Stored data:
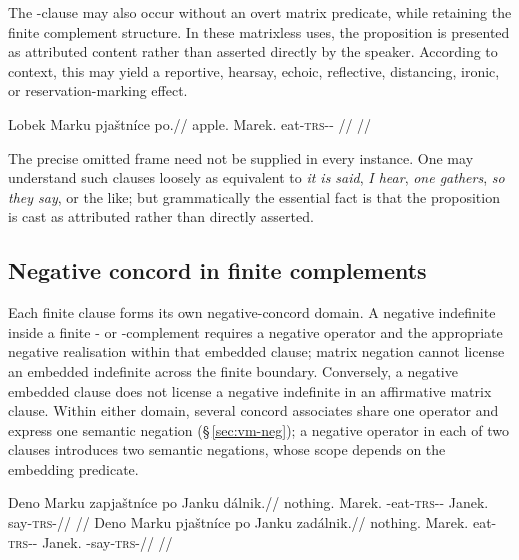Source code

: The -clause may also occur without an overt matrix predicate, while
retaining the finite complement structure. In these matrixless uses, the
proposition is presented as attributed content rather than asserted directly by
the speaker. According to context, this may
yield a reportive, hearsay, echoic, reflective, distancing, ironic, or
reservation-marking effect.

\ex
\begingl
\gla Lobek Marku pjaštníce po.//
\glb apple.\Dir{} Marek.\Trs{} eat-\textsc{trs}-\Pf{}-\Lnk{} \Compl{}//
\glft {}//
\endgl
\xe

The precise omitted frame need not be supplied in every instance. One may
understand such clauses loosely as equivalent to \textit{it is said}, \textit{I
hear}, \textit{one gathers}, \textit{so they say}, or the like; but
grammatically the essential fact is that the proposition is cast as attributed
rather than directly asserted.

\subsection{Negative concord in finite complements}
\label{sec:complex-negative-concord}

Each finite clause forms its own negative-concord domain. A negative
indefinite inside a finite - or -complement requires a
negative operator and the appropriate negative realisation within that
embedded clause; matrix negation cannot license an embedded indefinite
across the finite boundary. Conversely, a negative embedded clause does not
license a negative indefinite in an affirmative matrix clause. Within either
domain, several concord associates share one operator and express one
semantic negation (§\,\ref{sec:vm-neg}); a negative operator in each of two
clauses introduces two semantic negations, whose scope depends on the
embedding predicate.

\pex\label{ex:embedded-negative-concord}
\a
\begingl
\gla Deno Marku zapjaštníce po Janku dálnik.//
\glb nothing.\Dir{} Marek.\Trs{} \Neg{}-eat-\textsc{trs}-\Pf{}-\Lnk{} \Compl{} Janek.\Trs{} say-\textsc{trs}-\Pf{}//
\glft {}
  //
\endgl
\a
\begingl
\gla *Deno Marku pjaštníce po Janku zadálnik.//
\glb nothing.\Dir{} Marek.\Trs{} eat-\textsc{trs}-\Pf{}-\Lnk{} \Compl{} Janek.\Trs{} \Neg{}-say-\textsc{trs}-\Pf{}//
\glft {}
  //
\endgl
\xe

> **REQUIREMENT**:
Return only the lines running from the top of the data to the line that holds "proposition is presented". Include both of those lines, but skip the pictures.

> **ANSWER AREA**:
Source code

: The -clause may also occur without an overt matrix predicate, while
retaining the finite complement structure. In these matrixless uses, the
proposition is presented as attributed content rather than asserted directly by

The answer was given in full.